In order to examine the types of errors, we separated them into two larger groups.

- Errors made by subjects
- Errors due to inadequate definition of the fields, i.e. categories

The errors made by subjects can be further classified:

- errors made by the collector
- incorrect duration of the sound samples
- incorrect listing of title data
- incorrect listing of order
- incorrect listing of personal data about the performers
- incorrectly registered structure of the performers’ ensemble

The errors made due to inadequate definition of the fields may also be divided into:

- errors concerning the performer’s personal data
- incorrectly registered structure of the performers’ ensemble
 

        1. Errors made by subjects

1.1. Errors made by the collector
        During the construction of the secondary database, the main source of information collected by Zhivko Firfov was the notebook he left together with his cassette collection. Several errors immediately appeared upon the sorting of the data. The collector made these errors while ordering the data.
        We divided these errors in two categories:
- incorrect titles
- incorrect entering of the performers’ personal data

1.1.1. Titles
        This category of errors includes errors made in the titles.
        For example, in number 335, the title “25 mina se madonci” is enclosed, whereas it is evident that an error has been made. After re-listening to the song, one can clearly hear the text “Dvaesetpetmina se mladi momci”.
 


        The sound sample number 401 carried the name “Grushka shekjer” by Firfov, even though it is evident that the title is “Grutka shekjer”.


 
 
        1.1.2. Incorrect filing of the performers’ personal data
        In the performers’ data field, one performer has been noted in different ways in five different places.

 

Song no. 820: Sarievski Aleksandar


Song no. 1052: Aco Sarievski



Song no. 739: stolevska Vera


Song no. 1211: Vera Stoleva

        Thus the question how to note the names in cases such as the above mentioned:

- to leave the names as different ones (Stoleva/Stolevska), or
- to note them in one way, as one name, since we know that it is the same performer

        While solving this problem, we took the following steps:

- if we knew the correct name of the performer from other sources, we noted its official name (for instance, Sarievski’s official name is Aleksandar, not Aco)
- if the performer was unknown to us (for instance, Vera Stoleva or Vera Stolevska), we left it as it was originally noted.

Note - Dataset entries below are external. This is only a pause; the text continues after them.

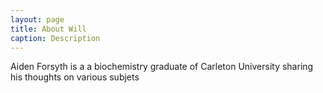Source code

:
 ```yaml
---
layout: page
title: About Will
caption: Description
---
```

Aiden Forsyth is a a biochemistry graduate of Carleton University sharing his thoughts on various subjets
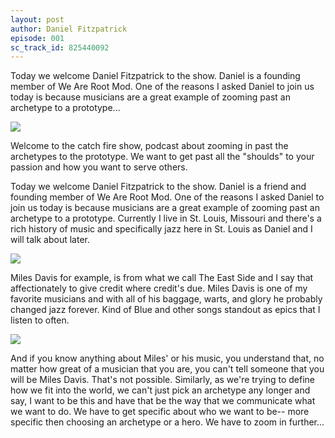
 ```yaml
---
layout: post
author: Daniel Fitzpatrick
episode: 001
sc_track_id: 825440092
---
```

Today we welcome Daniel Fitzpatrick to the show. Daniel is a founding member of We Are Root Mod. One of the reasons I asked Daniel to join us today is because musicians are a great example of zooming past an archetype to a prototype...

<!--more-->

<img src="{{ site.baseurl }}/images/001/pic01.jpg" class="fit image">

Welcome to the catch fire show, podcast about zooming in past the archetypes to the prototype. We want to get past all the "shoulds" to your passion and how you want to serve others.

Today we welcome Daniel Fitzpatrick to the show. Daniel is a friend and founding member of We Are Root Mod. One of the reasons I asked Daniel to join us today is because musicians are a great example of zooming past an archetype to a prototype. Currently I live in St. Louis, Missouri and there's a rich history of music and specifically jazz here in St. Louis as Daniel and I will talk about later.

<img src="{{ site.baseurl }}/images/001/pic05.jpg" class="fit image">

Miles Davis for example, is from what we call The East Side and I say that affectionately to give credit where credit's due. Miles Davis is one of my favorite musicians and with all of his baggage, warts, and glory he probably changed jazz forever. Kind of Blue and other songs standout as epics that I listen to often.

<img src="{{ site.baseurl }}/images/001/pic02.jpg" class="fit image">

And if you know anything about Miles' or his music, you understand that, no matter how great of a musician that you are, you can't tell someone that you will be Miles Davis. That's not possible. Similarly, as we're trying to define how we fit into the world, we can't just pick an archetype any longer and say, I want to be this and have that be the way that we communicate what we want to do. We have to get specific about who we want to be-- more specific then choosing an archetype or a hero. We have to zoom in further...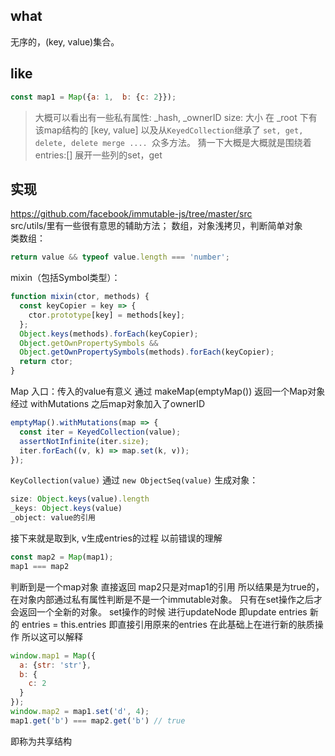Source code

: ## what
无序的，(key, value)集合。
## like
```js
const map1 = Map({a: 1,  b: {c: 2}});
```
>[](../images/m)
大概可以看出有一些私有属性: _hash, _ownerID
size: 大小
在 _root 下有该map结构的 [key, value]
以及从`KeyedCollection`继承了
`set, get, delete, delete merge .... `众多方法。
猜一下大概是大概就是围绕着 entries:[] 展开一些列的set，get
## 实现
https://github.com/facebook/immutable-js/tree/master/src   
src/utils/里有一些很有意思的辅助方法；
数组，对象浅拷贝，判断简单对象   
类数组：
``` js
return value && typeof value.length === 'number';
```
mixin（包括Symbol类型）：
```js
function mixin(ctor, methods) {
  const keyCopier = key => {
    ctor.prototype[key] = methods[key];
  };
  Object.keys(methods).forEach(keyCopier);
  Object.getOwnPropertySymbols &&
  Object.getOwnPropertySymbols(methods).forEach(keyCopier);
  return ctor;
}
```
Map 入口：传入的value有意义 通过 makeMap(emptyMap()) 返回一个Map对象 经过 withMutations 之后map对象加入了ownerID  
```js
emptyMap().withMutations(map => {
  const iter = KeyedCollection(value);
  assertNotInfinite(iter.size);
  iter.forEach((v, k) => map.set(k, v));
});
```
`KeyCollection(value)` 通过  `new ObjectSeq(value)` 生成对象：
```js
size: Object.keys(value).length
_keys: Object.keys(value)
_object: value的引用
```
接下来就是取到k, v生成entries的过程
以前错误的理解
```js
const map2 = Map(map1);
map1 === map2
```
判断到是一个map对象 直接返回 map2只是对map1的引用 所以结果是为true的，
在对象内部通过私有属性判断是不是一个immutable对象。
只有在set操作之后才会返回一个全新的对象。
set操作的时候 进行updateNode 即update entries
新的 entries = this.entries 即直接引用原来的entries 在此基础上在进行新的肤质操作
所以这可以解释
```js
window.map1 = Map({
  a: {str: 'str'},
  b: {
    c: 2
  }
});
window.map2 = map1.set('d', 4);
map1.get('b') === map2.get('b') // true
```
即称为共享结构
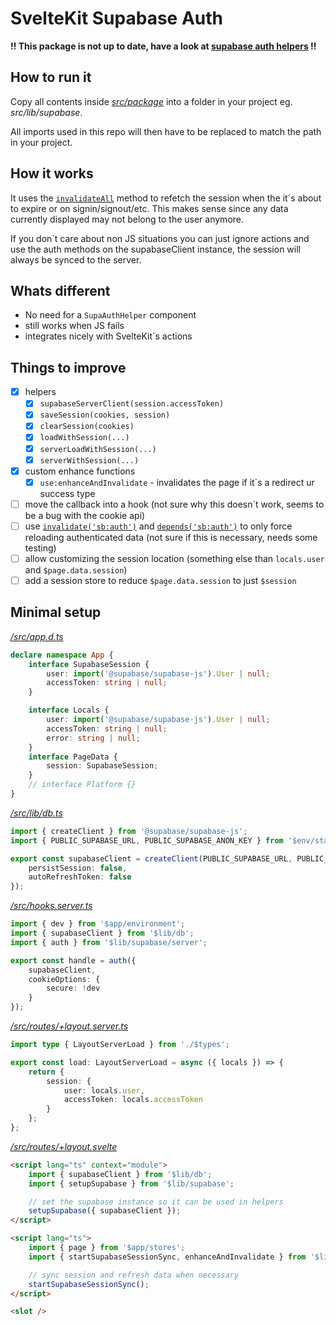 # SvelteKit Supabase Auth

**!! This package is not up to date, have a look at [supabase auth helpers](https://github.com/supabase/auth-helpers/tree/main/packages/sveltekit) !!**

## How to run it

Copy all contents inside [_src/package_](src/package/) into a folder in your project eg. _src/lib/supabase_.

All imports used in this repo will then have to be replaced to match the path in your project.

## How it works

It uses the [`invalidateAll`](https://kit.svelte.dev/docs/modules#$app-navigation-invalidateall) method to refetch the session when the it´s about to expire or on signin/signout/etc.
This makes sense since any data currently displayed may not belong to the user anymore.

If you don´t care about non JS situations you can just ignore actions and use the auth methods on the supabaseClient instance, the session will always be synced to the server.

## Whats different

- No need for a `SupaAuthHelper` component
- still works when JS fails
- integrates nicely with SvelteKit´s actions

## Things to improve

- [x] helpers
  - [x] `supabaseServerClient(session.accessToken)`
  - [x] `saveSession(cookies, session)`
  - [x] `clearSession(cookies)`
  - [x] `loadWithSession(...)`
  - [x] `serverLoadWithSession(...)`
  - [x] `serverWithSession(...)`
- [x] custom enhance functions
  - [x] `use:enhanceAndInvalidate` - invalidates the page if it´s a redirect ur success type
- [ ] move the callback into a hook (not sure why this doesn´t work, seems to be a bug with the cookie api)
- [ ] use [`invalidate('sb:auth')`](https://kit.svelte.dev/docs/modules#$app-navigation-invalidate) and [`depends('sb:auth')`](https://kit.svelte.dev/docs/load#input-methods-depends) to only force reloading authenticated data (not sure if this is necessary, needs some testing)
- [ ] allow customizing the session location (something else than `locals.user` and `$page.data.session`)
- [ ] add a session store to reduce `$page.data.session` to just `$session`

## Minimal setup

[_/src/app.d.ts_](src/app.d.ts)

```ts
declare namespace App {
	interface SupabaseSession {
		user: import('@supabase/supabase-js').User | null;
		accessToken: string | null;
	}

	interface Locals {
		user: import('@supabase/supabase-js').User | null;
		accessToken: string | null;
		error: string | null;
	}
	interface PageData {
		session: SupabaseSession;
	}
	// interface Platform {}
}
```

[_/src/lib/db.ts_](src/lib/db.ts)

```ts
import { createClient } from '@supabase/supabase-js';
import { PUBLIC_SUPABASE_URL, PUBLIC_SUPABASE_ANON_KEY } from '$env/static/public';

export const supabaseClient = createClient(PUBLIC_SUPABASE_URL, PUBLIC_SUPABASE_ANON_KEY, {
	persistSession: false,
	autoRefreshToken: false
});
```

[_/src/hooks.server.ts_](src/hooks.server.ts)

```ts
import { dev } from '$app/environment';
import { supabaseClient } from '$lib/db';
import { auth } from '$lib/supabase/server';

export const handle = auth({
	supabaseClient,
	cookieOptions: {
		secure: !dev
	}
});
```

[_/src/routes/+layout.server.ts_](src/routes/+layout.server.ts)

```ts
import type { LayoutServerLoad } from './$types';

export const load: LayoutServerLoad = async ({ locals }) => {
	return {
		session: {
			user: locals.user,
			accessToken: locals.accessToken
		}
	};
};
```

[_/src/routes/+layout.svelte_](src/routes/+layout.svelte)

```html
<script lang="ts" context="module">
	import { supabaseClient } from '$lib/db';
	import { setupSupabase } from '$lib/supabase';

	// set the supabase instance so it can be used in helpers
	setupSupabase({ supabaseClient });
</script>

<script lang="ts">
	import { page } from '$app/stores';
	import { startSupabaseSessionSync, enhanceAndInvalidate } from '$lib/supabase';

	// sync session and refresh data when necessary
	startSupabaseSessionSync();
</script>

<slot />
```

        The next problem we faced while entering the data about the performers was writing the abbreviations. In the sound samples no. 80, 82, in the instrumental group column, the following abbreviations appeared ­ “Rasp. Gostivarci” and “Rasp. Kavadarchani”.
 


        In this case we faced the problem of leaving the name of the instrumental group as the collector had originally written it, or writing it in its full version.
        We were certain in the meaning of the abbreviations and we concluded that these abbreviations should be corrected and the full version should be used, which we did. We consider this an alleviation in the further search and analysis of the data.
        In order to achieve facile search of the database, we used the following order for all the names: 1) surname, 2) name, regardless of the order in Firfov’s notebook.

1.2. Duration
        The sorting of this field revealed the errors made in the entering of data in the previous two fields: time of beginning and ending. In fact, after the formatting of this database, this field functioned like a formula which gave the results between the differences of the previous two fields. After further inspection and listening, these errors were corrected.

1.3. Titles
        As in the errors in the collector’s sound sample data, we found errors in the titles. These errors were made while they were being entered in the database.
        The sound sample no. 409 has been noted as “Done, Done, semln Done”, and in Firfov’s notebook the title of this song is “Done, Done, sejmen Done”.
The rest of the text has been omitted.